Mitchell Cohen in Dissent, on a left that learns and a left that doesn’t learn, and the question of anti-Semitism (via ALDaily). Worth reading in full, but here’s his conclusion:
And so:
If you judge a Jewish state by standards that you apply to no one else; if your neck veins bulge when you denounce Zionists but you’ve done no more than cluck “well, yes, very bad about Darfur”;if there is nothing Hamas can do that you won’t blame ‘in the final analysis’ on Israelis;
if your sneer at the Zionists doesn’t sound a whole lot different from American neoconservative sneers at leftists;
then you should not be surprised if you are criticized, fiercely so, by people who are serious about a just peace between Israelis and Palestinians and who won’t let you get away with a self-exonerating formula—“I am anti-Zionist but not anti-Semitic”—to prevent scrutiny.
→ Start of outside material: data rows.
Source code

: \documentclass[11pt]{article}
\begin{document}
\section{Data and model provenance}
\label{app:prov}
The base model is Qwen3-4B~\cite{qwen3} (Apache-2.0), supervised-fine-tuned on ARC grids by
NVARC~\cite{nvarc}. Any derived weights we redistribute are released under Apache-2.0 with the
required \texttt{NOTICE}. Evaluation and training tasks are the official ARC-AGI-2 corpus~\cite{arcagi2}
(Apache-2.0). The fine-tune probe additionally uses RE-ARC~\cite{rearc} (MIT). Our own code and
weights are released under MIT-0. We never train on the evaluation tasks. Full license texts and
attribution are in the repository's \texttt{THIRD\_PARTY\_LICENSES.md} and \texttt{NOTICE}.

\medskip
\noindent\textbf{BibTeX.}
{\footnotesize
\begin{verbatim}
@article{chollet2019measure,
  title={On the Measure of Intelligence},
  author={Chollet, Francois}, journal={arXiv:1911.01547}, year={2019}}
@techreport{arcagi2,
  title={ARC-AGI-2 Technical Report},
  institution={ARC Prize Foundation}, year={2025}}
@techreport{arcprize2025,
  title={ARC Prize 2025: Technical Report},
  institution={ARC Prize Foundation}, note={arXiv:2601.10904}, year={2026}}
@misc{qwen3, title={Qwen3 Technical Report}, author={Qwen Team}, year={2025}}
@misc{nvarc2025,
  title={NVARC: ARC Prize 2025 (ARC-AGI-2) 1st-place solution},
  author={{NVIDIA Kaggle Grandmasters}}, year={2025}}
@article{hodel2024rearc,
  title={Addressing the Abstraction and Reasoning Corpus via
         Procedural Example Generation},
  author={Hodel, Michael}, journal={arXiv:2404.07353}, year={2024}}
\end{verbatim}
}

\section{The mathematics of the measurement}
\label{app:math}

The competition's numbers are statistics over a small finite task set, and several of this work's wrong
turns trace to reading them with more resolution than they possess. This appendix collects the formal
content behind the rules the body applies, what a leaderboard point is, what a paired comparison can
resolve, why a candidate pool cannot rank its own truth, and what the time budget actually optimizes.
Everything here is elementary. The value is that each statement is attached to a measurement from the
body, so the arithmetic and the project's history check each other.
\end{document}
If you are anti-Zionist and not anti-Semitic, then don’t use the categories, allusions, and smug hiss that are all too familiar to any student of prejudice.
It is time for the left that learns, that grows, that reflects, that has historical not rhetorical perspective, and that wants a future based on its own best values to say loudly to the left that never learns: You hijacked “left” in the last century, but you won’t get away with it again whatever guise you don.